── Records supplied ──

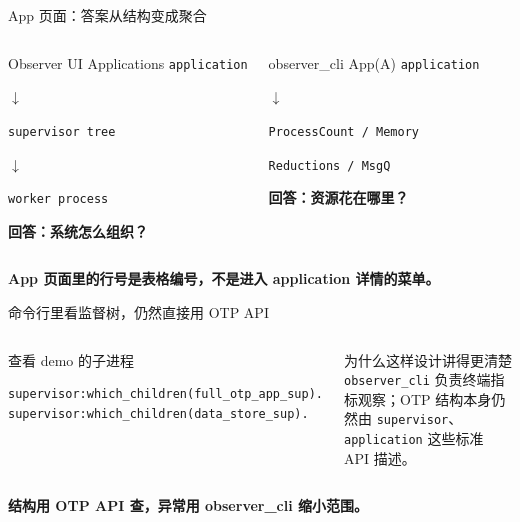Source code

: \documentclass[aspectratio=169, 9pt]{beamer}
\newcommand{\good}[1]{\textbf{\color{accent!80!black}#1}}
\newcommand{\warn}[1]{\textbf{\color{warning}#1}}
\newcommand{\code}[1]{\texttt{#1}}
\begin{document}
\begin{frame}{App 页面：答案从结构变成聚合}
  \begin{columns}[T,onlytextwidth]
    \begin{block}{Observer UI Applications}
      \centering
      \code{application}\par
      $\downarrow$\par
      \code{supervisor tree}\par
      $\downarrow$\par
      \code{worker process}\par
      \vspace{0.2cm}
      \good{回答：系统怎么组织？}
    \end{block}
    \begin{exampleblock}{observer\_cli App(A)}
      \centering
      \code{application}\par
      $\downarrow$\par
      \code{ProcessCount / Memory}\par
      \code{Reductions / MsgQ}\par
      \vspace{0.2cm}
      \good{回答：资源花在哪里？}
    \end{exampleblock}
  \end{columns}
  \vspace{0.25cm}
  \centering
  \warn{App 页面里的行号是表格编号，不是进入 application 详情的菜单。}
\end{frame}

\begin{frame}[fragile]{命令行里看监督树，仍然直接用 OTP API}
  \begin{columns}[T,onlytextwidth]
    \begin{block}{查看 demo 的子进程}
\begin{lstlisting}
supervisor:which_children(full_otp_app_sup).
supervisor:which_children(data_store_sup).
\end{lstlisting}
    \end{block}
    \begin{exampleblock}{为什么这样设计讲得更清楚}
      \code{observer\_cli} 负责终端指标观察；OTP 结构本身仍然由 \code{supervisor}、\code{application} 这些标准 API 描述。
    \end{exampleblock}
  \end{columns}
  \vspace{0.25cm}
  \centering
  \good{结构用 OTP API 查，异常用 observer\_cli 缩小范围。}
\end{frame}
\end{document}
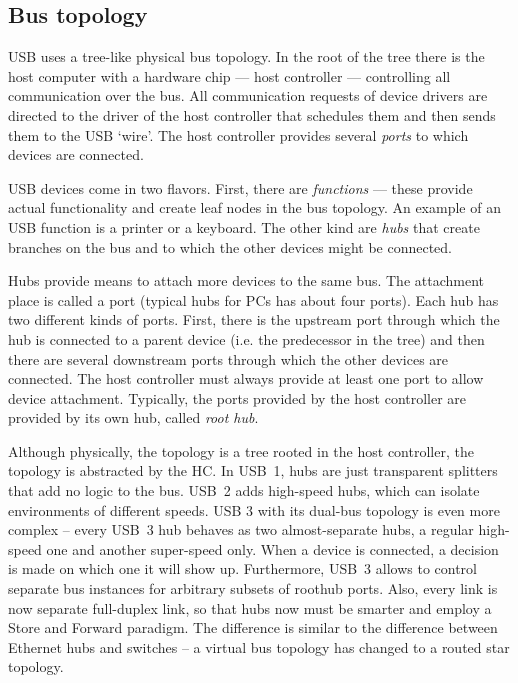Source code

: \subsection{Bus topology}

USB uses a tree-like physical bus topology. In the root of the tree there is
the host computer with a hardware chip — host controller — controlling all
communication over the bus. All communication requests of device drivers are
directed to the driver of the host controller that schedules them and then
sends them to the USB ‘wire’. The host controller provides several
\textit{ports} to which devices are connected.

USB devices come in two flavors. First, there are \textit{functions} — these
provide actual functionality and create leaf nodes in the bus topology. An
example of an USB function is a printer or a keyboard. The other kind are
\textit{hubs} that create branches on the bus and to which the other devices
might be connected.

Hubs provide means to attach more devices to the same bus. The attachment place
is called a port (typical hubs for PCs has about four ports). Each hub has two
different kinds of ports. First, there is the upstream port through which the
hub is connected to a parent device (i.e. the predecessor in the tree) and then
there are several downstream ports through which the other devices are
connected. The host controller must always provide at least one port to allow
device attachment. Typically, the ports provided by the host controller are
provided by its own hub, called \textit{root hub}.

Although physically, the topology is a tree rooted in the host controller,
the topology is abstracted by the HC. In USB~1, hubs are just transparent
splitters that add no logic to the bus. USB~2 adds high-speed hubs, which can
isolate environments of different speeds. USB 3 with its dual-bus topology is
even more complex -- every USB~3 hub behaves as two almost-separate hubs,
a regular high-speed one and another super-speed only. When a device is
connected, a decision is made on which one it will show up. Furthermore, USB~3
allows to control separate bus instances for arbitrary subsets of roothub
ports. Also, every link is now separate full-duplex link, so that hubs now must
be smarter and employ a Store and Forward paradigm. The difference is similar
to the difference between Ethernet hubs and switches -- a virtual bus topology
has changed to a routed star topology.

───

* _Task directions_: From the entries above, select each line containing the string "with".

* _Written answer_:
the host computer with a hardware chip — host controller — controlling all
isolate environments of different speeds. USB 3 with its dual-bus topology is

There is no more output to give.